El elogio de la mediocridad y la España gatopardiana
No es de extrañar que la derecha boba, miembro del consenso socialdemócrata —con María Guardiola al frente en Extremadura y Feijóo a escala nacional—, y también los obispos, hayan coincidido en elogiar al difunto Fernández Vara por su supuesta bonhomía y su actitud dialogante. Incluso se han lamentado de que haya desaparecido un “hombre bueno” (no un buen hombre, que no es lo mismo).
Al parecer, ese es el modelo a seguir: el gatopardismo lampedusiano, aparentar que todo cambia para que todo siga igual.

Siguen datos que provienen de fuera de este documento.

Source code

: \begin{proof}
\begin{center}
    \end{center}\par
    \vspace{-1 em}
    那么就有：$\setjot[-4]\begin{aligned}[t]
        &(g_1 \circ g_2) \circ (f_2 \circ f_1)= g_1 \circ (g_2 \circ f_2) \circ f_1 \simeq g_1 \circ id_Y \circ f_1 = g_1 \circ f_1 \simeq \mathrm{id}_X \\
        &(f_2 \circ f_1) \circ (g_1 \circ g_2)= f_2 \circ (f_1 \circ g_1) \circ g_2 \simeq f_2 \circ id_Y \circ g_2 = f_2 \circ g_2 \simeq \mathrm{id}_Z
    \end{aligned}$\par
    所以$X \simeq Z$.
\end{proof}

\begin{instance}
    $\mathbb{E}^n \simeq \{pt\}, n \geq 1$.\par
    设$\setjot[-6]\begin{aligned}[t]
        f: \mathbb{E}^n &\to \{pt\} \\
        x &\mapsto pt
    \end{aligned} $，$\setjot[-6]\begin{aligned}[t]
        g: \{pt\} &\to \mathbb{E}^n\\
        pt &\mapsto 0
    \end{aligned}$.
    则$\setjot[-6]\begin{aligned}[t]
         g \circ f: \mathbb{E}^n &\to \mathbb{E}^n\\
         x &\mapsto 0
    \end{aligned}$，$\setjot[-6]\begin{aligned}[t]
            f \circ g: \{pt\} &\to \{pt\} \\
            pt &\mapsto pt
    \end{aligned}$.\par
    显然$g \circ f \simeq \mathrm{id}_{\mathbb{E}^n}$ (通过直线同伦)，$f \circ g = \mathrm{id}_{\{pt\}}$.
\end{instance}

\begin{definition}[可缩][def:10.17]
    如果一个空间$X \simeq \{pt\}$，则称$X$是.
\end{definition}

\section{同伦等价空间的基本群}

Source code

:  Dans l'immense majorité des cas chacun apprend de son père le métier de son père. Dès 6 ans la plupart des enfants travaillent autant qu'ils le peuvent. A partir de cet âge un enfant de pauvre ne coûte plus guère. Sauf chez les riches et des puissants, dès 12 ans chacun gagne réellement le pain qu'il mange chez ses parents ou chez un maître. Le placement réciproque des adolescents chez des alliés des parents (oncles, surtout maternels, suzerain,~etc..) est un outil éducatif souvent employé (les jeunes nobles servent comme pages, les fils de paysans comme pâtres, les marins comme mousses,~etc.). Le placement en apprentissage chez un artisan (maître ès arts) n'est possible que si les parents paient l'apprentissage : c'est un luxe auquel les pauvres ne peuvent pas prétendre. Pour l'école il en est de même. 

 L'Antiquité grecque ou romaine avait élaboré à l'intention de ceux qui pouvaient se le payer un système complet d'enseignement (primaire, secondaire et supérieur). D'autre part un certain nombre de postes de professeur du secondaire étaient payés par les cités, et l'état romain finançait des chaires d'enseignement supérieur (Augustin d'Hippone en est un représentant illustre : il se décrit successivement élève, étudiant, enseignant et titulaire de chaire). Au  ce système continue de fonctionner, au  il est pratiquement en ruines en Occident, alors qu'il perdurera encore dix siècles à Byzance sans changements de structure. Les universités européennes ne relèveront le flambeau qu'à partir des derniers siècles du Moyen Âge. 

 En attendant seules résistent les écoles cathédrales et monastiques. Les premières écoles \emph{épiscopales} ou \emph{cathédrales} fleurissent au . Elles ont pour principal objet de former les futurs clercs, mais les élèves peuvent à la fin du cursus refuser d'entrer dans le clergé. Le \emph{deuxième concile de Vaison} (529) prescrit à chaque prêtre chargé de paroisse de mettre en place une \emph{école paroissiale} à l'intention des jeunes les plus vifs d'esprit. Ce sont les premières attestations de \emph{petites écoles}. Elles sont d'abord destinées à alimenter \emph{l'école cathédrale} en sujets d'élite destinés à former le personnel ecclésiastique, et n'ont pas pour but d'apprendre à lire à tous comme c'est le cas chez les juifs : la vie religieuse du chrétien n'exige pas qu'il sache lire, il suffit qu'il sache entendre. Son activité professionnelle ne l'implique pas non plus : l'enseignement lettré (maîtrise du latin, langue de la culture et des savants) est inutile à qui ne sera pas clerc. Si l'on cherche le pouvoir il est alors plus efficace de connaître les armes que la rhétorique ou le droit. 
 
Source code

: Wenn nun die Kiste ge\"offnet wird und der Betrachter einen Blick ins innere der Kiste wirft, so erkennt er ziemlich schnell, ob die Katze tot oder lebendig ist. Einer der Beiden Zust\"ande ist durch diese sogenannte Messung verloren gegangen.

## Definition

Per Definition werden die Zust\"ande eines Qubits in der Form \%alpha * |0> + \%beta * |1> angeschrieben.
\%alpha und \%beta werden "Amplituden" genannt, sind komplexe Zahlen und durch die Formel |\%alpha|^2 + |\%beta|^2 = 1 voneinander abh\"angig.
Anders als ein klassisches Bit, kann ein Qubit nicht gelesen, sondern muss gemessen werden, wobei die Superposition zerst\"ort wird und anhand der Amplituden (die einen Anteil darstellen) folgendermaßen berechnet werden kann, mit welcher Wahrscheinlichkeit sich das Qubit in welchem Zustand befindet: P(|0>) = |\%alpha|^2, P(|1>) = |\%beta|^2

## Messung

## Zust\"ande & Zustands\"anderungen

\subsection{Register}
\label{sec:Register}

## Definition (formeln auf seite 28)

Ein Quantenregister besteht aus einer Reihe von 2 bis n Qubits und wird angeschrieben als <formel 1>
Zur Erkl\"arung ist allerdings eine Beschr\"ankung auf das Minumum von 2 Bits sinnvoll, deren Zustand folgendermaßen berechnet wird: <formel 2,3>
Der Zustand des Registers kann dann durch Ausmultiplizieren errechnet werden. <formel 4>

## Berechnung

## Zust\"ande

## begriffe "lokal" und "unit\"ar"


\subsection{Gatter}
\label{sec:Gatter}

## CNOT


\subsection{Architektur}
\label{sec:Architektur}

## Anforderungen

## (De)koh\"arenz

Extremadura ocupando los primeros lugares de los rankings de lo que nadie desea; España más o menos: récords en desempleo, despilfarro, corrupción, deuda pública (más de dos billones de euros)… y un largo etcétera.
Ese es el legado de los “hombres buenos”, mejor dicho, de los mediocres dialogantes que practican la mediocridad inoperante activa y nos mantienen en el vagón de cola del tren del progreso, alejados del bienestar, de la buena vida.
El “buen hombre” según Aristóteles
En esta España que confunde la areté (virtud) con la simpatía y el coraje cívico con el buen talante, no es de extrañar que se ensalce al político que no incomoda a nadie. Pero el “hombre bueno” del que hablan hoy los obispos, los socialdemócratas y los tibios de la derecha no es el buen hombre de Aristóteles: aquel que, guiado por la prudencia y la virtud, gobierna con rectitud aunque deba enfrentarse a la incomodidad y al conflicto.
El buen hombre aristotélico es el que cultiva la virtud y la prudencia (phronesis), el que tiene el coraje de gobernar con rectitud, el que no teme ser impopular si el bien común lo exige.
Aristóteles advertía que la democracia degenera de forma inevitable hasta convertirse en oclocracia (el gobierno de la muchedumbre ruidosa) y tiende a elevar al “hombre simpático” por encima del “hombre sabio” y a confundir la bondad con la blandenguería, la cortesía con la cobardía moral.
Eso es, en definitiva, lo que ha ocurrido con la derecha española contemporánea y con esa Iglesia que se esfuerza por ser bien vista por el poder político. Ambas han confundido virtud con urbanidad, con «saber estar», autoridad con amabilidad, rectitud con empatía, y así aplauden al político que nunca tuvo enemigos porque tampoco tuvo principios firmes.
Y de esos “hombres buenos” —que en realidad son buenos para nada— está hecha hoy la España oficial, la que se resigna al desastre con tal de no parecer antipática.
Las dos máximas: la de mi abuelo y la del General Franco.
Decía mi abuelo —hombre de temple, curtido en las inclemencias del siglo— que para sobrevivir a la adversidad hay que aprender a reírse incluso del desastre, pero sin perder la dignidad ni el pulso.
Y añadía, con esa sabiduría que sólo da la experiencia:
“No seas tonto, sé listo… y hazte el torpe.”
Y, para completar el cuadro del sarcasmo histórico, ahí queda la frase atribuida al general Franco, tan útil hoy para los pusilánimes de salón:
“Si no quieres tener problemas, haz como yo: no te metas en política.”
Pues bien, ahí estamos: en una nación donde la mayoría no quiere “tener problemas”, donde el compromiso cívico ha sido reemplazado por la queja pasiva, y donde los “buenos” se multiplican al mismo ritmo que decrecen los justos.
España necesita cirugía, no anestesia
Por eso España necesita una cirugía de hierro, como pedía Joaquín Costa: una limpieza moral e institucional que devuelva la primacía del mérito, la virtud y la competencia sobre la impostura, la blandura y la propaganda.
No bastará con desalojar al sanchismo: hay que desalojar también su mentalidad, esa cobardía moral que ha contaminado a toda la clase política.
España saldrá de la UCI no cuando cambie de presidente, sino cuando resurja una élite de buenos hombres —en el sentido más alto y exigente del término— dispuestos a gobernar no por popularidad, sino por deber, por justicia y por amor al bien común.